Records for the task ->
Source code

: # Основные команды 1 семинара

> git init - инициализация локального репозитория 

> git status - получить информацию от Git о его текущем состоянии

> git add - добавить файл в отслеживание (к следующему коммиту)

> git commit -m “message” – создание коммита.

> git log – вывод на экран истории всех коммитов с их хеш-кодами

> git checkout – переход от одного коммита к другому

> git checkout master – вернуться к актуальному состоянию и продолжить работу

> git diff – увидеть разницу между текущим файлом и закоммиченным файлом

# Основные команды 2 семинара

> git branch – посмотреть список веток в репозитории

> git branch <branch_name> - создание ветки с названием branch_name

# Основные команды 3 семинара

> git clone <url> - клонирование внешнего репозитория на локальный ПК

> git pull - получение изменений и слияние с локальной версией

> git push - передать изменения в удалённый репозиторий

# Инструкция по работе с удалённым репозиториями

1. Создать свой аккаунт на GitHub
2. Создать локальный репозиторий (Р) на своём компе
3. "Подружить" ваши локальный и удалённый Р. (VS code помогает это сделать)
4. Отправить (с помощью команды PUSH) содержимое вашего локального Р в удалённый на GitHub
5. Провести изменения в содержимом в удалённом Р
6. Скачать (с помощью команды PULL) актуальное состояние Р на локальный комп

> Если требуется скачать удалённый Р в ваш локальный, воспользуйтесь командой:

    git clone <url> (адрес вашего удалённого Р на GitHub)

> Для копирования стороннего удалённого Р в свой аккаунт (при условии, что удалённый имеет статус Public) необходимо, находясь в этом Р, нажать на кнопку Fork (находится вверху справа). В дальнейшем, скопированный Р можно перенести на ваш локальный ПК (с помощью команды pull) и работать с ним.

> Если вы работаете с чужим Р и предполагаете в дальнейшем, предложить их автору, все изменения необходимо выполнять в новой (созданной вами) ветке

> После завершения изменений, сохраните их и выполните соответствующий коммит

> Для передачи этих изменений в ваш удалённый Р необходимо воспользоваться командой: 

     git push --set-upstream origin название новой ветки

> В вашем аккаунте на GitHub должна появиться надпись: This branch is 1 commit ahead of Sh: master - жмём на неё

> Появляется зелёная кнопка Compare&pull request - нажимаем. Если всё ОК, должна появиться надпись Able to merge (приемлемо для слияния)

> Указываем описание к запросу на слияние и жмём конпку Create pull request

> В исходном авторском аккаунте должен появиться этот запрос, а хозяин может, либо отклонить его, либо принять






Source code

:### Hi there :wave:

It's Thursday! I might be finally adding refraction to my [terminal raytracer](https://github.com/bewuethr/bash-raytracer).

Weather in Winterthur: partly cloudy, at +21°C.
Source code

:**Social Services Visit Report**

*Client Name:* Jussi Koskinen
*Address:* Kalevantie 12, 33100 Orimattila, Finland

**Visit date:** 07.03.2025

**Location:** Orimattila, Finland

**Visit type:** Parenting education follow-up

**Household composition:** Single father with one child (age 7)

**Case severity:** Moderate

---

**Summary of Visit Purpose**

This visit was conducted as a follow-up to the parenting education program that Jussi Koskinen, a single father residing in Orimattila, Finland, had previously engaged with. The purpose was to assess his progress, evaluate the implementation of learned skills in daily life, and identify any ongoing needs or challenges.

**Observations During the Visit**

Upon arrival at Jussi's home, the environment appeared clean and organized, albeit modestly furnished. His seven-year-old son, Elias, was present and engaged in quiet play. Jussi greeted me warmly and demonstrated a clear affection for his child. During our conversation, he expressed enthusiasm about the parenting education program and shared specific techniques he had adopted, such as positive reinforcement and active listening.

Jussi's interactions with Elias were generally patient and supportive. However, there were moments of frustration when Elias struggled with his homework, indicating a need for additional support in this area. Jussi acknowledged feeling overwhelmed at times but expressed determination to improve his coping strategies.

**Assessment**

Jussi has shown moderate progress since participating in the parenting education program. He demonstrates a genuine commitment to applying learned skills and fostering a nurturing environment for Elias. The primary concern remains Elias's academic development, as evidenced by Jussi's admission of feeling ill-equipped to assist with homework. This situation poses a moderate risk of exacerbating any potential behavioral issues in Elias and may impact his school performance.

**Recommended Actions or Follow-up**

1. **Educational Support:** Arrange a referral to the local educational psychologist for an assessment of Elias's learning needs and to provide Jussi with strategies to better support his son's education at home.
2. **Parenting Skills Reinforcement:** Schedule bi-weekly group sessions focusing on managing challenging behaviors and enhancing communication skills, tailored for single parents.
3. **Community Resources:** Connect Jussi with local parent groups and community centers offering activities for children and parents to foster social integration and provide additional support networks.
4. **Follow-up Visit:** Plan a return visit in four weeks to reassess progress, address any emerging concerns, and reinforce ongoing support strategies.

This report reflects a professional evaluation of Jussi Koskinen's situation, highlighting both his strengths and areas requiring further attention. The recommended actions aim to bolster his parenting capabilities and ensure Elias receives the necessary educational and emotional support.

About this exercise ->
Return, exactly, the lines from the first line of the records above to the line containing "веток в репозитории", both included.

Solution below ->
Source code

: # Основные команды 1 семинара

> git init - инициализация локального репозитория 

> git status - получить информацию от Git о его текущем состоянии

> git add - добавить файл в отслеживание (к следующему коммиту)

> git commit -m “message” – создание коммита.

> git log – вывод на экран истории всех коммитов с их хеш-кодами

> git checkout – переход от одного коммита к другому

> git checkout master – вернуться к актуальному состоянию и продолжить работу

> git diff – увидеть разницу между текущим файлом и закоммиченным файлом

# Основные команды 2 семинара

> git branch – посмотреть список веток в репозитории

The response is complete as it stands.